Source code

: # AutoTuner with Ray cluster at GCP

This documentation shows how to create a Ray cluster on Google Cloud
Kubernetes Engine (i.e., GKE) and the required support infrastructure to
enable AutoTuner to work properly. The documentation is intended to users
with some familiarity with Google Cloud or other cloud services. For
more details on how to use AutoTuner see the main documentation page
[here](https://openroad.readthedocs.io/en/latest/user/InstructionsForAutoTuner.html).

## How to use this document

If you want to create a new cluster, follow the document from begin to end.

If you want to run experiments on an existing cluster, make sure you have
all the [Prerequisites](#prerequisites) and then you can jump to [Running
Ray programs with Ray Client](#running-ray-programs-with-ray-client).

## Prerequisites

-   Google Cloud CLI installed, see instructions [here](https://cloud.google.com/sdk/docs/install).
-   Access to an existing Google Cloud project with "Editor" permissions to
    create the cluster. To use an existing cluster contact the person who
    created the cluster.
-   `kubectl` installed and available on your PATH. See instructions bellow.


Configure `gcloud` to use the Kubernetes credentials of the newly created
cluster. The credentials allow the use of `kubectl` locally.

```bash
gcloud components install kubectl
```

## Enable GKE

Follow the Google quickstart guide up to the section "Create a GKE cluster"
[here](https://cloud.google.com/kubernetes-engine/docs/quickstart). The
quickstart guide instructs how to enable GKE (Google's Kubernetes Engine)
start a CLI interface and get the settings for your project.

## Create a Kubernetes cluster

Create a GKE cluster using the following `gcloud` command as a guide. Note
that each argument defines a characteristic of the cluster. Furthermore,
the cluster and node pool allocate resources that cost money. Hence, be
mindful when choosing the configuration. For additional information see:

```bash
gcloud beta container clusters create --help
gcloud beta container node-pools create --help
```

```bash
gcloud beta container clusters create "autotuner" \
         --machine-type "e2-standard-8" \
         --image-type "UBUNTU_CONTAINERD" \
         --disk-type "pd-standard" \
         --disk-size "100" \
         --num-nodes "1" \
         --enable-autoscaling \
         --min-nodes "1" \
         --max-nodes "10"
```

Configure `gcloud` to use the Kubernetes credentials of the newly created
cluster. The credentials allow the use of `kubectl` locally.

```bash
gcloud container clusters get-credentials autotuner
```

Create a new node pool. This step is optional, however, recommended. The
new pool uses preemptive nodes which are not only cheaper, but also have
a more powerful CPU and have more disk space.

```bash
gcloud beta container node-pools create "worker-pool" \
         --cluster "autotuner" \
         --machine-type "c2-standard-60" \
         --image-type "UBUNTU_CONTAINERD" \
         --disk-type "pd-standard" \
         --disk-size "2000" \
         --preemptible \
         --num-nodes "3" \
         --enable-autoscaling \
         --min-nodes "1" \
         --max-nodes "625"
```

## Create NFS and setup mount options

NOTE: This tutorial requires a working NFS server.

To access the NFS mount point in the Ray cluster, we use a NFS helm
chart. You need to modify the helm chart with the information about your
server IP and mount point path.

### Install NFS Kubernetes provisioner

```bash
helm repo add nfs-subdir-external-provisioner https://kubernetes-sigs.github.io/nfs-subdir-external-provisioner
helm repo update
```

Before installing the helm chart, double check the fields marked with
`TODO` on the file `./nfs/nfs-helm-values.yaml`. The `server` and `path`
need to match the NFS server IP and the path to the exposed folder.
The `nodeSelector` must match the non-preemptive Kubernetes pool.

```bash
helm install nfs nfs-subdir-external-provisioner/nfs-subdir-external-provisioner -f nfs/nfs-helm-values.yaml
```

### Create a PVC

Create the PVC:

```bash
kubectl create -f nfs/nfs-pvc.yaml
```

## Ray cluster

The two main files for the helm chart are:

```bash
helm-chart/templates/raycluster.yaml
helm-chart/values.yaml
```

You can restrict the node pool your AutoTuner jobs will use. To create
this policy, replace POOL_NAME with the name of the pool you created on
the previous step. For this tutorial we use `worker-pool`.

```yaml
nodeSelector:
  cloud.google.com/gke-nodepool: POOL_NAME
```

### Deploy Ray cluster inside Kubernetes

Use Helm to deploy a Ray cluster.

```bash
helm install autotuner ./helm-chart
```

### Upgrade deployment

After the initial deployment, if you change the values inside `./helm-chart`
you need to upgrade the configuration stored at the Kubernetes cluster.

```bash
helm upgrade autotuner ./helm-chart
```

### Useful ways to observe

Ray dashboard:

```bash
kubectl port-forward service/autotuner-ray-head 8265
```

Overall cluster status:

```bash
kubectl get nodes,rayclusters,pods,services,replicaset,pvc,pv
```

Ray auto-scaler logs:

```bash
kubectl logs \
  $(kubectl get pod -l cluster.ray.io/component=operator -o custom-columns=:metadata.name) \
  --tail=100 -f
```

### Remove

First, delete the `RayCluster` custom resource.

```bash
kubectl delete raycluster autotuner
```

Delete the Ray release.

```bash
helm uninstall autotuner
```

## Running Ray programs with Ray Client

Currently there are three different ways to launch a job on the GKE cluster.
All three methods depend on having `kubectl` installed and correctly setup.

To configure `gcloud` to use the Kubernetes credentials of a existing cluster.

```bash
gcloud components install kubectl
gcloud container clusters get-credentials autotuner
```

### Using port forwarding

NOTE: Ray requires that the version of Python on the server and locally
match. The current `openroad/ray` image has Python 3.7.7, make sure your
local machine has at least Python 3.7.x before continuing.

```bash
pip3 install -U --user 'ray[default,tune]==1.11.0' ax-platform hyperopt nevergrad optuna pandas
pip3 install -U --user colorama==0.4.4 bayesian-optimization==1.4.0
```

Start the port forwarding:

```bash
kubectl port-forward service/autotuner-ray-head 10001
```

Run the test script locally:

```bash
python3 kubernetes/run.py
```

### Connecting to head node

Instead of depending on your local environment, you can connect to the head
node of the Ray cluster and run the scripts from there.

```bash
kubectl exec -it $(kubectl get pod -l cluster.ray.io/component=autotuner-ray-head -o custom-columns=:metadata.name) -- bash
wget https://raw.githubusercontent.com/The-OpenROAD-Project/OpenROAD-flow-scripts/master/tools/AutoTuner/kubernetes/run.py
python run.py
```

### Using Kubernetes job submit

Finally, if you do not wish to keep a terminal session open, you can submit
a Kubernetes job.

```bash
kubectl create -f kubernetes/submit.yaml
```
_____
Each line of the material must be restated exactly.

Source code

: # AutoTuner with Ray cluster at GCP

This documentation shows how to create a Ray cluster on Google Cloud
Kubernetes Engine (i.e., GKE) and the required support infrastructure to
enable AutoTuner to work properly. The documentation is intended to users
with some familiarity with Google Cloud or other cloud services. For
more details on how to use AutoTuner see the main documentation page
[here](https://openroad.readthedocs.io/en/latest/user/InstructionsForAutoTuner.html).

## How to use this document

If you want to create a new cluster, follow the document from begin to end.

If you want to run experiments on an existing cluster, make sure you have
all the [Prerequisites](#prerequisites) and then you can jump to [Running
Ray programs with Ray Client](#running-ray-programs-with-ray-client).

## Prerequisites

-   Google Cloud CLI installed, see instructions [here](https://cloud.google.com/sdk/docs/install).
-   Access to an existing Google Cloud project with "Editor" permissions to
    create the cluster. To use an existing cluster contact the person who
    created the cluster.
-   `kubectl` installed and available on your PATH. See instructions bellow.


Configure `gcloud` to use the Kubernetes credentials of the newly created
cluster. The credentials allow the use of `kubectl` locally.

```bash
gcloud components install kubectl
```

## Enable GKE

Follow the Google quickstart guide up to the section "Create a GKE cluster"
[here](https://cloud.google.com/kubernetes-engine/docs/quickstart). The
quickstart guide instructs how to enable GKE (Google's Kubernetes Engine)
start a CLI interface and get the settings for your project.

## Create a Kubernetes cluster

Create a GKE cluster using the following `gcloud` command as a guide. Note
that each argument defines a characteristic of the cluster. Furthermore,
the cluster and node pool allocate resources that cost money. Hence, be
mindful when choosing the configuration. For additional information see:

```bash
gcloud beta container clusters create --help
gcloud beta container node-pools create --help
```

```bash
gcloud beta container clusters create "autotuner" \
         --machine-type "e2-standard-8" \
         --image-type "UBUNTU_CONTAINERD" \
         --disk-type "pd-standard" \
         --disk-size "100" \
         --num-nodes "1" \
         --enable-autoscaling \
         --min-nodes "1" \
         --max-nodes "10"
```

Configure `gcloud` to use the Kubernetes credentials of the newly created
cluster. The credentials allow the use of `kubectl` locally.

```bash
gcloud container clusters get-credentials autotuner
```

Create a new node pool. This step is optional, however, recommended. The
new pool uses preemptive nodes which are not only cheaper, but also have
a more powerful CPU and have more disk space.

```bash
gcloud beta container node-pools create "worker-pool" \
         --cluster "autotuner" \
         --machine-type "c2-standard-60" \
         --image-type "UBUNTU_CONTAINERD" \
         --disk-type "pd-standard" \
         --disk-size "2000" \
         --preemptible \
         --num-nodes "3" \
         --enable-autoscaling \
         --min-nodes "1" \
         --max-nodes "625"
```

## Create NFS and setup mount options

NOTE: This tutorial requires a working NFS server.

To access the NFS mount point in the Ray cluster, we use a NFS helm
chart. You need to modify the helm chart with the information about your
server IP and mount point path.

### Install NFS Kubernetes provisioner

```bash
helm repo add nfs-subdir-external-provisioner https://kubernetes-sigs.github.io/nfs-subdir-external-provisioner
helm repo update
```

Before installing the helm chart, double check the fields marked with
`TODO` on the file `./nfs/nfs-helm-values.yaml`. The `server` and `path`
need to match the NFS server IP and the path to the exposed folder.
The `nodeSelector` must match the non-preemptive Kubernetes pool.

```bash
helm install nfs nfs-subdir-external-provisioner/nfs-subdir-external-provisioner -f nfs/nfs-helm-values.yaml
```

### Create a PVC

Create the PVC:

```bash
kubectl create -f nfs/nfs-pvc.yaml
```

## Ray cluster

The two main files for the helm chart are:

```bash
helm-chart/templates/raycluster.yaml
helm-chart/values.yaml
```

You can restrict the node pool your AutoTuner jobs will use. To create
this policy, replace POOL_NAME with the name of the pool you created on
the previous step. For this tutorial we use `worker-pool`.

```yaml
nodeSelector:
  cloud.google.com/gke-nodepool: POOL_NAME
```

### Deploy Ray cluster inside Kubernetes

Use Helm to deploy a Ray cluster.

```bash
helm install autotuner ./helm-chart
```

### Upgrade deployment

After the initial deployment, if you change the values inside `./helm-chart`
you need to upgrade the configuration stored at the Kubernetes cluster.

```bash
helm upgrade autotuner ./helm-chart
```

### Useful ways to observe

Ray dashboard:

```bash
kubectl port-forward service/autotuner-ray-head 8265
```

Overall cluster status:

```bash
kubectl get nodes,rayclusters,pods,services,replicaset,pvc,pv
```

Ray auto-scaler logs:

```bash
kubectl logs \
  $(kubectl get pod -l cluster.ray.io/component=operator -o custom-columns=:metadata.name) \
  --tail=100 -f
```

### Remove

First, delete the `RayCluster` custom resource.

```bash
kubectl delete raycluster autotuner
```

Delete the Ray release.

```bash
helm uninstall autotuner
```

## Running Ray programs with Ray Client

Currently there are three different ways to launch a job on the GKE cluster.
All three methods depend on having `kubectl` installed and correctly setup.

To configure `gcloud` to use the Kubernetes credentials of a existing cluster.

```bash
gcloud components install kubectl
gcloud container clusters get-credentials autotuner
```

### Using port forwarding

NOTE: Ray requires that the version of Python on the server and locally
match. The current `openroad/ray` image has Python 3.7.7, make sure your
local machine has at least Python 3.7.x before continuing.

```bash
pip3 install -U --user 'ray[default,tune]==1.11.0' ax-platform hyperopt nevergrad optuna pandas
pip3 install -U --user colorama==0.4.4 bayesian-optimization==1.4.0
```

Start the port forwarding:

```bash
kubectl port-forward service/autotuner-ray-head 10001
```

Run the test script locally:

```bash
python3 kubernetes/run.py
```

### Connecting to head node

Instead of depending on your local environment, you can connect to the head
node of the Ray cluster and run the scripts from there.

```bash
kubectl exec -it $(kubectl get pod -l cluster.ray.io/component=autotuner-ray-head -o custom-columns=:metadata.name) -- bash
wget https://raw.githubusercontent.com/The-OpenROAD-Project/OpenROAD-flow-scripts/master/tools/AutoTuner/kubernetes/run.py
python run.py
```

### Using Kubernetes job submit

Finally, if you do not wish to keep a terminal session open, you can submit
a Kubernetes job.

```bash
kubectl create -f kubernetes/submit.yaml
```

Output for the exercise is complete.